We are beginning to explore different business models by working directly with hotels. This allows us to control the variables a bit more, and align our interests with hotel partners.
Be mindful of how much it costs to generate traffic. In our case, seeing these numbers signaled that there is virtually no way we can invest in ad spend to drive traffic. That eliminates a primary way to scale up traffic. We put a good deal of effort into both UI/UX improvements and conversion optimization. Yet, despite some small improvements, we found that driving traffic is often a better use of time than refining the UI/UX.

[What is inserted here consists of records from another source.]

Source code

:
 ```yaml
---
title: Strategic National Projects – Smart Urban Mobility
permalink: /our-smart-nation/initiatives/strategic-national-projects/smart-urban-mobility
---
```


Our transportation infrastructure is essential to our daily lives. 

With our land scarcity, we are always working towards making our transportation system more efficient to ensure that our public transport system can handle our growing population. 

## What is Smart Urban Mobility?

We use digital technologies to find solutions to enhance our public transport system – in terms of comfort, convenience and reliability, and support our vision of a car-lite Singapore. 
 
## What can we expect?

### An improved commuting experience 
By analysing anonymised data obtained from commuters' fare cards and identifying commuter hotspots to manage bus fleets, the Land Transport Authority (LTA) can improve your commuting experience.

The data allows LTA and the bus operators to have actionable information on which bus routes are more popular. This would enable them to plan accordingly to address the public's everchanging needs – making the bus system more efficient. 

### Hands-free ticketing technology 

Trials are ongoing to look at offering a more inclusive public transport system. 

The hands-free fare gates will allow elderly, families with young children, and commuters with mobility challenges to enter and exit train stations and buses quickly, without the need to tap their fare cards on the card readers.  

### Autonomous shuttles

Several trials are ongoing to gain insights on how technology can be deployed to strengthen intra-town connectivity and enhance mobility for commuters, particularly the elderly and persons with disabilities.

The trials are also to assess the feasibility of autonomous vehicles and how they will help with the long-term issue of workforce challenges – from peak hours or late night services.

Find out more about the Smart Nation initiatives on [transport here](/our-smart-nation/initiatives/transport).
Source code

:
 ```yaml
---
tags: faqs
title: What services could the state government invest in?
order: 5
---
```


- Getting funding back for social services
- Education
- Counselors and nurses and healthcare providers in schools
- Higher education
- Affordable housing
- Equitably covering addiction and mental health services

We strongly suggest investing all your efforts into optimizing for TripAdvisor because you’ll be able to see earnings much earlier. We suggest utilizing the deep link generator, which allows you to generate links to specific hotel properties you recommended.
Using simple blue text links that are accurately placed in articles highly outperform banners, button and much of the creatives provided by the affiliate programs. We also didn’t find any of the deal rebates and coupons affiliate programs provide mattered to our users. The fundamentals matter — so don’t neglect the most basic things when you deploy your affiliate program. It will likely outperform the rest of your efforts.
How we gathered our affiliate click data
As for extracting our data, we first had to consider our objectives.
Ultimately, we wanted to know which affiliate programs are paying the most per click. We wanted to understand how much money our site is generating per click when we use things like widgets vs. text links. We also wanted to isolate any poorly performing affiliates that might be paying extremely undesirable commission rates.
Most of all we wanted to get a basic analysis that gave us a better sense of what affiliate programs to prioritize without removing too much customer booking choice.
One of the largest challenges when gathering a valid data set for these objectives is accounting for different affiliate commission structures.
If an affiliate program pays per booking, there is a lengthy delay from the point of the customer booking to the time it takes for us to see the commission hit our bank account.
To explain fruther: not only does the customer have to complete the stay but then the commission has to be processed internally, funded and paid out by the hotel.
We have uncovered in some cases affiliate programs delay the funding payment step, or even accelerated it in correlation with the end of a quarter.
Other affiliate programs pay per lead, or a commission is triggered because the visitor you sent performed a specific action. Over time, we have grown fonder of these payout structures because they give us predictability in terms of month to month revenue.
Given this criteria, we made sure to examine data that was at least six months old. This would allow the commission per booking structured programs a long lag time on payouts.
Since we have data going back to June 2012, we believed looking at clicks to commission payouts is going to give us the right barometer to solve our objectives. Therefore, our data set looked at all affiliate clicks generated across all four of our websites since June 2012 until April 2017.
Limitations of study: Of course, we are just one website in one obscure niche, the findings could be much different by examining other websites.